Closed JonathanFoo0523 closed 2 months ago
This sound pretty serious - are you able to dig into what is going wrong in the prelude code?
Then, I wonder how we could write a regression test for this. Perhaps a program like:
int main() { printf("0\n"); printf("1\n"); printf("2\n"); ... }
with a large number of printfs. I think that dredd will only try statement deletion mutations, so that enabling mutant i should cause the print for i to be omitted. This could be used to test whether things are working correctly - what do you think?
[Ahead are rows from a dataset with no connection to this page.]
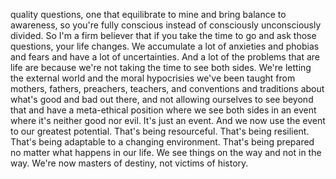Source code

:  quality questions, one that equilibrate to mine and bring balance to awareness, so you're fully conscious instead of consciously unconsciously divided. So I'm a firm believer that if you take the time to go and ask those questions, your life changes. We accumulate a lot of anxieties and phobias and fears and have a lot of uncertainties. And a lot of the problems that are life are because we're not taking the time to see both sides. We're letting the external world and the moral hypocrisies we've been taught from mothers, fathers, preachers, teachers, and conventions and traditions about what's good and bad out there, and not allowing ourselves to see beyond that and have a meta-ethical position where we see both sides in an event where it's neither good nor evil. It's just an event. And we now use the event to our greatest potential. That's being resourceful. That's being resilient. That's being adaptable to a changing environment. That's being prepared no matter what happens in our life. We see things on the way and not in the way. We're now masters of destiny, not victims of history.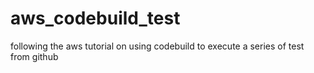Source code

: # aws_codebuild_test
following the aws tutorial on using codebuild to execute a series of test from github
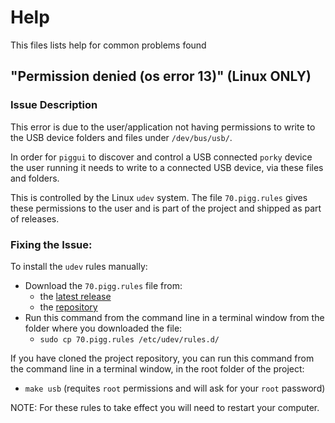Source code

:# Help

This files lists help for common problems found

## "Permission denied (os error 13)" (Linux ONLY)

### Issue Description

This error is due to the user/application not having permissions to write to the USB device folders and
files under `/dev/bus/usb/`.

In order for `piggui` to discover and control a USB connected `porky` device the user running it needs to write
to a connected USB device, via these files and folders.

This is controlled by the Linux `udev` system. The file `70.pigg.rules` gives these permissions to the user and
is part of the project and shipped as part of releases.

### Fixing the Issue:

To install the `udev` rules manually:

- Download the `70.pigg.rules` file from:
    - the [latest release](https://github.com/andrewdavidmackenzie/pigg/releases/download/0.6.0/70.pigg.rules)
    - the [repository](https://github.com/andrewdavidmackenzie/pigg/blob/master/70.pigg.rules)
- Run this command from the command line in a terminal window from the folder where you downloaded the file:
    - `sudo cp 70.pigg.rules /etc/udev/rules.d/`

If you have cloned the project repository, you can run this command from the command line in a terminal window,
in the root folder of the project:

- `make usb` (requites `root` permissions and will ask for your `root` password)

NOTE: For these rules to take effect you will need to restart your computer.
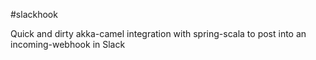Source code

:#slackhook

Quick and dirty akka-camel integration with spring-scala to post into an incoming-webhook in Slack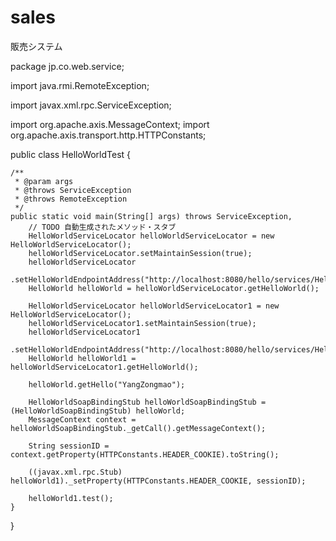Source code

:# sales
販売システム



package jp.co.web.service;

import java.rmi.RemoteException;

import javax.xml.rpc.ServiceException;

import org.apache.axis.MessageContext;
import org.apache.axis.transport.http.HTTPConstants;

public class HelloWorldTest {

	/**
	 * @param args
	 * @throws ServiceException
	 * @throws RemoteException
	 */
	public static void main(String[] args) throws ServiceException,
		// TODO 自動生成されたメソッド・スタブ
		HelloWorldServiceLocator helloWorldServiceLocator = new HelloWorldServiceLocator();
		helloWorldServiceLocator.setMaintainSession(true);
		helloWorldServiceLocator
				.setHelloWorldEndpointAddress("http://localhost:8080/hello/services/HelloWorld");
		HelloWorld helloWorld = helloWorldServiceLocator.getHelloWorld();

		HelloWorldServiceLocator helloWorldServiceLocator1 = new HelloWorldServiceLocator();
		helloWorldServiceLocator1.setMaintainSession(true);
		helloWorldServiceLocator1
				.setHelloWorldEndpointAddress("http://localhost:8080/hello/services/HelloWorld");
		HelloWorld helloWorld1 = helloWorldServiceLocator1.getHelloWorld();

		helloWorld.getHello("YangZongmao");

		HelloWorldSoapBindingStub helloWorldSoapBindingStub = (HelloWorldSoapBindingStub) helloWorld;
		MessageContext context = helloWorldSoapBindingStub._getCall().getMessageContext();

		String sessionID = context.getProperty(HTTPConstants.HEADER_COOKIE).toString();

		((javax.xml.rpc.Stub) helloWorld1)._setProperty(HTTPConstants.HEADER_COOKIE, sessionID);

		helloWorld1.test();
	}
}
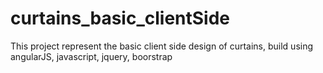 # curtains_basic_clientSide
This project represent the basic client side design of curtains, build using angularJS, javascript, jquery, boorstrap
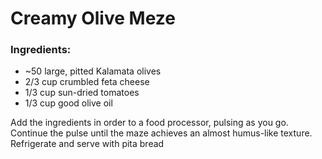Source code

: # Creamy Olive Meze

### Ingredients:

- ~50 large, pitted Kalamata olives
- 2/3 cup crumbled feta cheese
- 1/3 cup sun-dried tomatoes
- 1/3 cup good olive oil



Add the ingredients in order to a food processor, pulsing as you go. Continue the pulse until the maze achieves an almost humus-like texture. Refrigerate and serve with pita bread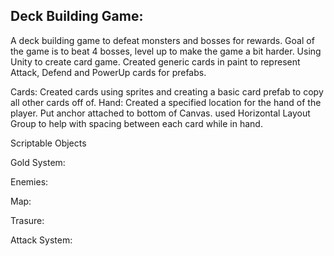 <h2>Deck Building Game:</h2>

A deck building game to defeat monsters and bosses for rewards. Goal of the game is to beat 4 bosses, level up to make the game a bit harder. Using Unity to create card game. Created generic cards in paint to represent Attack, Defend and PowerUp cards for prefabs.


Cards:  Created cards using sprites and creating a basic card prefab to copy all other cards off of.
Hand: Created a specified location for the hand of the player.  Put anchor attached to bottom of Canvas.  used Horizontal Layout Group to help with spacing between each card while in hand.


Scriptable Objects

Gold System:

Enemies:

Map:

Trasure:

Attack System:
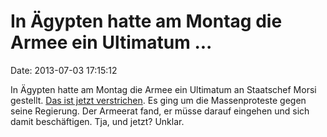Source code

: In Ägypten hatte am Montag die Armee ein Ultimatum \...
=======================================================

Date: 2013-07-03 17:15:12

In Ägypten hatte am Montag die Armee ein Ultimatum an Staatschef Morsi
gestellt. [Das ist jetzt
verstrichen](http://www.guardian.co.uk/world/2013/jul/03/egypt-morsi-army-deadline-expires).
Es ging um die Massenproteste gegen seine Regierung. Der Armeerat fand,
er müsse darauf eingehen und sich damit beschäftigen. Tja, und jetzt?
Unklar.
I guess the problem is related to int and int literals represented as 32-bits. Changing 1
to 1ull
and returning a uint64_t
type instead of int
seems to fix it.
I think the example program for the regression test will be mutated to:
int main() {
if (__dredd(...)) { printf("0\n"); }
if (__dredd(...)) { printf("1\n"); }
if (__dredd(...)) { printf("2\n"); }
...
}
We will need to actually run the program to observe that one print statement is missing from stdout, right? Most of the regression tests just compare the original source file and the mutated source file, instead of compiling and running the mutated binary.
Attempt to fix with #231
If the fix is acceptable, I will rewrite the expected dredd output for the single_file
regression test.
Attempt to fix with #231
If the fix is acceptable, I will rewrite the expected dredd output for the
single_file
regression test.
Running .dev_shell.sh.template
at the root of the repo followed by scripts/regenerate_single_file_expectations.sh
should do this for you automatically.